Variations of Renormalized Volume for Minimal Submanifolds of Poincare-Einstein Manifolds

TL;DR

This paper studies the asymptotic behavior and renormalized volume of minimal submanifolds in Poincare-Einstein manifolds, deriving variation formulas and existence results, with applications to hyperbolic space.

Contribution

It provides new formulas for the first and second variations of renormalized volume for minimal submanifolds of arbitrary codimension in Poincare-Einstein manifolds.

Findings

Derived formulas for volume variations in various codimensions.

Proved existence of asymptotic descriptions over boundary cylinders.
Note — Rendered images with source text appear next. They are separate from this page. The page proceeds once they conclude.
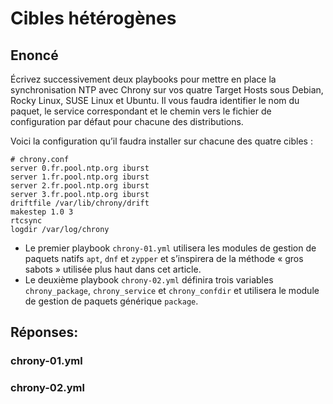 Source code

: # Cibles hétérogènes

## Enoncé
Écrivez successivement deux playbooks pour mettre en place la synchronisation NTP avec Chrony sur vos quatre Target Hosts sous Debian, Rocky Linux, SUSE Linux et Ubuntu. Il vous faudra identifier le nom du paquet, le service correspondant et le chemin vers le fichier de configuration par défaut pour chacune des distributions.

Voici la configuration qu’il faudra installer sur chacune des quatre cibles :
```
# chrony.conf
server 0.fr.pool.ntp.org iburst
server 1.fr.pool.ntp.org iburst
server 2.fr.pool.ntp.org iburst
server 3.fr.pool.ntp.org iburst
driftfile /var/lib/chrony/drift
makestep 1.0 3
rtcsync
logdir /var/log/chrony
```

- Le premier playbook `chrony-01.yml` utilisera les modules de gestion de paquets natifs `apt`, `dnf` et `zypper` et s’inspirera de la méthode « gros sabots » utilisée plus haut dans cet article.
- Le deuxième playbook `chrony-02.yml` définira trois variables `chrony_package`, `chrony_service` et `chrony_confdir` et utilisera le module de gestion de paquets générique `package`.

## Réponses:

### chrony-01.yml


### chrony-02.yml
Established an $L^2$-inner product relation in hyperbolic space.

Abstract

We investigate the asymptotic expansion and the renormalized volume of minimal submanifolds, $Y^m$ of arbitrary codimension in Poincare-Einstein manifolds, $M^{n+1}$. In particular, we derive formulae for the first and second variations of renormalized volume for $Y^m \subseteq M^{n+1}$ when $m < n + 1$. We apply our formulae to the codimension $1$ and the $M = \mathbb{H}^{n+1}$ case. Furthermore, we prove the existence of an asymptotic description of our minimal submanifold, $Y$, over the boundary cylinder $\partial Y \times \mathbb{R}^+$, and we further derive an $L^2$-inner-product relationship between $u_2$ and $u_{m+1}$ when $M = \mathbb{H}^{n+1}$. Our results apply to a slightly more general class of manifolds, which are conformally compact with a metric that has an even expansion up to high order near the boundary.